I am being abstract. Let me elaborate. I began my Venetian romance with a night-time private visit to San Marco. This is a traditional excursion for the Art History program, so this was my second time enjoying some quasi-alone time in this Byzantine masterpiece of a religious space. The inside of San Marco is covered in gold plated pieces, making up a vast program of mosaics. To play up the drama, the custodians of San Marco turn down all the lights and slowly, slowly illuminate the gold interior. The effect is breathtaking. What is at one moment a dark cavernous interior, becomes a glowing rich gold haven that warms the spirit and is apt to turn any non-believer into part of the flock. Such was the first encounter of this trip with the seductive Venetian light. We all left the church feeling wooed and special and slightly smug at our amazing good fortune. My infidelity began right there.

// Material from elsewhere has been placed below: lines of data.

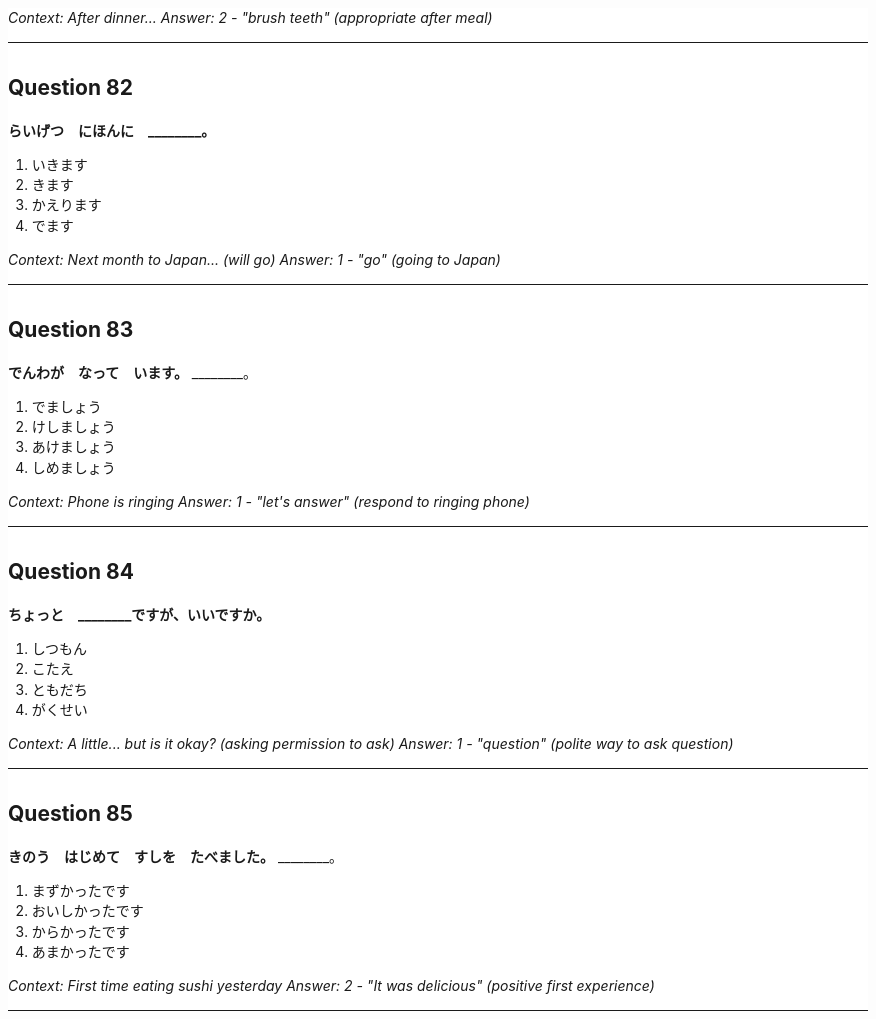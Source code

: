 *Context: After dinner...*
*Answer: 2 - "brush teeth" (appropriate after meal)*

---

## Question 82
**らいげつ　にほんに　________。**
1. いきます
2. きます
3. かえります
4. でます

*Context: Next month to Japan... (will go)*
*Answer: 1 - "go" (going to Japan)*

---

## Question 83
**でんわが　なって　います。** ________。
1. でましょう
2. けしましょう
3. あけましょう
4. しめましょう

*Context: Phone is ringing*
*Answer: 1 - "let's answer" (respond to ringing phone)*

---

## Question 84
**ちょっと　________ですが、いいですか。**
1. しつもん
2. こたえ
3. ともだち
4. がくせい

*Context: A little... but is it okay? (asking permission to ask)*
*Answer: 1 - "question" (polite way to ask question)*

---

## Question 85
**きのう　はじめて　すしを　たべました。** ________。
1. まずかったです
2. おいしかったです
3. からかったです
4. あまかったです

*Context: First time eating sushi yesterday*
*Answer: 2 - "It was delicious" (positive first experience)*

---
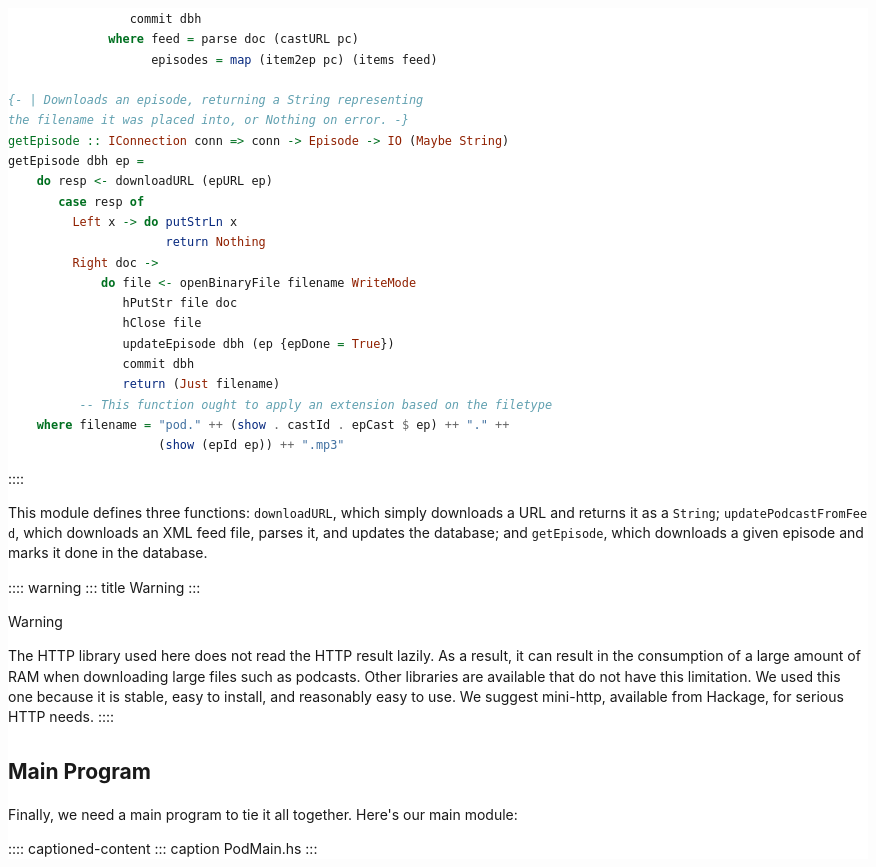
 ``` haskell
                 commit dbh
              where feed = parse doc (castURL pc)
                    episodes = map (item2ep pc) (items feed)

{- | Downloads an episode, returning a String representing
the filename it was placed into, or Nothing on error. -}
getEpisode :: IConnection conn => conn -> Episode -> IO (Maybe String)
getEpisode dbh ep =
    do resp <- downloadURL (epURL ep)
       case resp of
         Left x -> do putStrLn x
                      return Nothing
         Right doc ->
             do file <- openBinaryFile filename WriteMode
                hPutStr file doc
                hClose file
                updateEpisode dbh (ep {epDone = True})
                commit dbh
                return (Just filename)
          -- This function ought to apply an extension based on the filetype
    where filename = "pod." ++ (show . castId . epCast $ ep) ++ "." ++
                     (show (epId ep)) ++ ".mp3"
```
::::

This module defines three functions: `downloadURL`, which simply
downloads a URL and returns it as a `String`; `updatePodcastFromFeed`,
which downloads an XML feed file, parses it, and updates the database;
and `getEpisode`, which downloads a given episode and marks it done in
the database.

:::: warning
::: title
Warning
:::

Warning

The HTTP library used here does not read the HTTP result lazily. As a
result, it can result in the consumption of a large amount of RAM when
downloading large files such as podcasts. Other libraries are available
that do not have this limitation. We used this one because it is stable,
easy to install, and reasonably easy to use. We suggest mini-http,
available from Hackage, for serious HTTP needs.
::::

## Main Program

Finally, we need a main program to tie it all together. Here\'s our main
module:

:::: captioned-content
::: caption
PodMain.hs
:::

My previous experiences with the city had been jam-packed gauntlets of art and sights and bad restaurants, all swarming with mobs of tourists complaining about the damp, pigeon infested piazzas and confusing mazes of passages. Venice, although certainly awe-inspiring, was slightly tainted in my mind. This time was different. While our mornings were filled with visits to churches and museums, our afternoons were our own time. I used these precious moments to find a new Venice, bathed in that light I had seen in San Marco that first night. I fled the claustrophia of the Rialto, lined with its fluorescent lit shops of crap, and found myself alone in the backstreets watching the shapes on the water and the colors on the buildings. I was motivated by nothing else than to cross the next little bridge and sit in a new sunny spot where the water lapped up against the buildings and the city felt finite and fleeting. Venice threw a few curve balls in the form of torrential downpours that emptied the streets, soaked the clothes and made the light that much more impressive when it came back out and reflected the drenched cityscape in its own surfaces.
Venice stole my heart for that weekend. I found myself fantasizing about running away and donning a thick scarf and galoshes for a wintery season of melancholic dampness and gloom, pierced by occasional sun breaks and flirtations with the ephemeral dancing light. It occurred to me in these special solitary moments with Venice that although I think of Rome as a home away from home, only a true Seattle girl would fantasize about a sinking wet city, where the promise of color and light are enough to flutter the heart and delight the eyes. Venezia, until we meet again.